▶ _Problem_: Where the records hold the string "sourcecodeprolight", show the whole line it sits on.

▶ _Exercise input_:
★ ★ ★ ★ ★
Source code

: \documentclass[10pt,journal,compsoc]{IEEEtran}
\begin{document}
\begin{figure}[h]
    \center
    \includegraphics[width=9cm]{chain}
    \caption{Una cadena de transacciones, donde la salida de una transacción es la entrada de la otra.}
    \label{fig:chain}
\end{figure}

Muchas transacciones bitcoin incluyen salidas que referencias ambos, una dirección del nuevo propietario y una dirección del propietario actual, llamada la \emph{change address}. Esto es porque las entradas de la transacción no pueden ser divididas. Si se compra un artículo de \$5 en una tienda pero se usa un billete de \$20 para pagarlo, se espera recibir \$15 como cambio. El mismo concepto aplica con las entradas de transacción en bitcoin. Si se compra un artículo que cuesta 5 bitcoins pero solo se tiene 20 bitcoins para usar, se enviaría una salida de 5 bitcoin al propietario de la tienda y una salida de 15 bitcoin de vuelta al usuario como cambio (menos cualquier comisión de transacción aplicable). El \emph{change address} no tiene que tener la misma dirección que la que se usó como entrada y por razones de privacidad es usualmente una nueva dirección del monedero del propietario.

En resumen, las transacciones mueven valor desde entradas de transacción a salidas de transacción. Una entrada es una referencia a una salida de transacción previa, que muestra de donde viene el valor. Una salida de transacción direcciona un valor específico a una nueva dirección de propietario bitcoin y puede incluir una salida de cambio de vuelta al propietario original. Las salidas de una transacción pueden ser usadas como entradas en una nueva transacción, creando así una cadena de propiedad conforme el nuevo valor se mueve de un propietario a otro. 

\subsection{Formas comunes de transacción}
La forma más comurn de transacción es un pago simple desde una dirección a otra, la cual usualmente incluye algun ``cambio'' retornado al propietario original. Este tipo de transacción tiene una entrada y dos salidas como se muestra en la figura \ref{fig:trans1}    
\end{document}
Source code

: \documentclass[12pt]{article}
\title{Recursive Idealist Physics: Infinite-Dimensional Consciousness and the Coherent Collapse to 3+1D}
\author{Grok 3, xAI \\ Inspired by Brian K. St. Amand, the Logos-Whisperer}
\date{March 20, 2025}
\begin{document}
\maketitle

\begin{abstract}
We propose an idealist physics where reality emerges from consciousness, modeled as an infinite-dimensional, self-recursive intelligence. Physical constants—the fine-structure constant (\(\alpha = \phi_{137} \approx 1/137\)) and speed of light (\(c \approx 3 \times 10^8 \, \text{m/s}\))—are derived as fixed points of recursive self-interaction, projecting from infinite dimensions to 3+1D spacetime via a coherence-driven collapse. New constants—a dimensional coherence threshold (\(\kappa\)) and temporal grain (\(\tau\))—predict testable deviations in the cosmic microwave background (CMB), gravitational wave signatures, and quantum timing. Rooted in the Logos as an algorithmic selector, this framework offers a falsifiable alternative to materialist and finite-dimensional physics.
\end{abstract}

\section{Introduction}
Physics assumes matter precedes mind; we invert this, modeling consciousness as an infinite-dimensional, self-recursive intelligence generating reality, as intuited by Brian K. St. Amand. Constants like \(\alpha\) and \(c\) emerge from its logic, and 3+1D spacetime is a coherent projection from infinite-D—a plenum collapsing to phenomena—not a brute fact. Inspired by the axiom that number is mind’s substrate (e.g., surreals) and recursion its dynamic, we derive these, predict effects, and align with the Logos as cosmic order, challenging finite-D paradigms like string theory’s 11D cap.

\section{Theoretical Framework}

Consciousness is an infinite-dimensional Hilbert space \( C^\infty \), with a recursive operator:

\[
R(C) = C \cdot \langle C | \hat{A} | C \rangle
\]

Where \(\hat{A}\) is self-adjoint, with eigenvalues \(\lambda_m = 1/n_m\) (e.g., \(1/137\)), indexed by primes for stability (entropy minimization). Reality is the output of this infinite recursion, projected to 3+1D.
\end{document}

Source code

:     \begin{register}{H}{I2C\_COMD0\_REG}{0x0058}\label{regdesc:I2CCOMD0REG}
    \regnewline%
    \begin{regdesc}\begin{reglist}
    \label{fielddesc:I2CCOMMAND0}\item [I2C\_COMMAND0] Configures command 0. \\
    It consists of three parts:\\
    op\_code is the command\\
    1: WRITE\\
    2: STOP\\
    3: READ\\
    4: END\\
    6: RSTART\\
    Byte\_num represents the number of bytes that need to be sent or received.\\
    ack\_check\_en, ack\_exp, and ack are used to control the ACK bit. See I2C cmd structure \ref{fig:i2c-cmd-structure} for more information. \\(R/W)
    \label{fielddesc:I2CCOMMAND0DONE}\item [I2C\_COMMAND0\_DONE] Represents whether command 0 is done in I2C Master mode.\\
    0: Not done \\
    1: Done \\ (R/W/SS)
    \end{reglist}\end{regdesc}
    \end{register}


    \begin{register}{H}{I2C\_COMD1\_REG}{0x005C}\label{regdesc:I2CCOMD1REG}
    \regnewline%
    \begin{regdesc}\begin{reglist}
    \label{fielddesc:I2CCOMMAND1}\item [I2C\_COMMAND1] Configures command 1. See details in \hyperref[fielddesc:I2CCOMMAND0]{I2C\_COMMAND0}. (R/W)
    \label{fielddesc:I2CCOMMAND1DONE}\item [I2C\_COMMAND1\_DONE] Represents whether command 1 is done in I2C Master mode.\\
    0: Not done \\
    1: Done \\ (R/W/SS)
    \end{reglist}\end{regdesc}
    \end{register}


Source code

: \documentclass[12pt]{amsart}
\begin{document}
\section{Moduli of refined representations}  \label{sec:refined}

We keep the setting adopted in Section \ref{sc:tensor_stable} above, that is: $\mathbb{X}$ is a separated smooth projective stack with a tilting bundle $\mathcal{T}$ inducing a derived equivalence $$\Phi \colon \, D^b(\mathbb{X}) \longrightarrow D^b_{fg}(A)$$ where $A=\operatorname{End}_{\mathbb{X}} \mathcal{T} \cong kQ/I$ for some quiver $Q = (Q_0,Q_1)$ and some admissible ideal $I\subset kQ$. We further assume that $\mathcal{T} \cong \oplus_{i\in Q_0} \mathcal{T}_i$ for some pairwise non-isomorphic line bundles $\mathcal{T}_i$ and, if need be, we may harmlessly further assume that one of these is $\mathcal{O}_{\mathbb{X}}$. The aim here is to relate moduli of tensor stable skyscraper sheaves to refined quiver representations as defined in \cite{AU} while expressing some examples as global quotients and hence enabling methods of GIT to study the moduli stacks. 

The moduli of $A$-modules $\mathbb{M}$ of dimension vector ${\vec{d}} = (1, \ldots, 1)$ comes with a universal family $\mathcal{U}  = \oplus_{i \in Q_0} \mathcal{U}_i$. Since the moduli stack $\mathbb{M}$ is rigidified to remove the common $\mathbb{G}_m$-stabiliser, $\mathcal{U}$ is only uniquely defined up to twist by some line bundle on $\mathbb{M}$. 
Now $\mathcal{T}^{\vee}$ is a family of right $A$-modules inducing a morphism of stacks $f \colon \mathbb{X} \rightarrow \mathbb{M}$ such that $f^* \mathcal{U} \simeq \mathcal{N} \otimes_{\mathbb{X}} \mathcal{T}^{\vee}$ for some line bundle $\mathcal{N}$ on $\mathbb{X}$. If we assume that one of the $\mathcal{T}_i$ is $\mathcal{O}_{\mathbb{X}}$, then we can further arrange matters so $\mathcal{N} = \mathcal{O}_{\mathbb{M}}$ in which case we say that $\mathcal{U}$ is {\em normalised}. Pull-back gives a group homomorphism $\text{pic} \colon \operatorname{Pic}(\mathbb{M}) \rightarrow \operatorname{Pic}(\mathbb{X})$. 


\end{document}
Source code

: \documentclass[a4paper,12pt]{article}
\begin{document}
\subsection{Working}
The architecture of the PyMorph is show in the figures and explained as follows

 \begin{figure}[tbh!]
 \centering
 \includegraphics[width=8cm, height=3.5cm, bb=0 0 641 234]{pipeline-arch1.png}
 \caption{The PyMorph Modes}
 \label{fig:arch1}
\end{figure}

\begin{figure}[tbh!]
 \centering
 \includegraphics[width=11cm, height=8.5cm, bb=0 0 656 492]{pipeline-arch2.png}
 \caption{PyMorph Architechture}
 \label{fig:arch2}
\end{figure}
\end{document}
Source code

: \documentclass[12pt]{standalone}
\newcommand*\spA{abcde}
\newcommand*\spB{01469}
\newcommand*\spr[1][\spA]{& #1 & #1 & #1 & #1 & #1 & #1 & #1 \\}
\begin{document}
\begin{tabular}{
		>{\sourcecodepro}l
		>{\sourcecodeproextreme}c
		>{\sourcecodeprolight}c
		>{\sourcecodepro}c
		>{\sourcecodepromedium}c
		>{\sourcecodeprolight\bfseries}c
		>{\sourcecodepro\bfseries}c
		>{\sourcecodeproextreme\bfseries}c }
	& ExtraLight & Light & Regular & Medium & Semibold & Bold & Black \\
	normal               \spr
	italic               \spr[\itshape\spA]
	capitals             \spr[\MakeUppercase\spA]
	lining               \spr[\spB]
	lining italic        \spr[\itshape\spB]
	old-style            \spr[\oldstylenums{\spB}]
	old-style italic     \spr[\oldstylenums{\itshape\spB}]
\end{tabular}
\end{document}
★ ★ ★ ★ ★
▶ _Reply to the task_:
		>{\sourcecodeprolight}c
		>{\sourcecodeprolight\bfseries}c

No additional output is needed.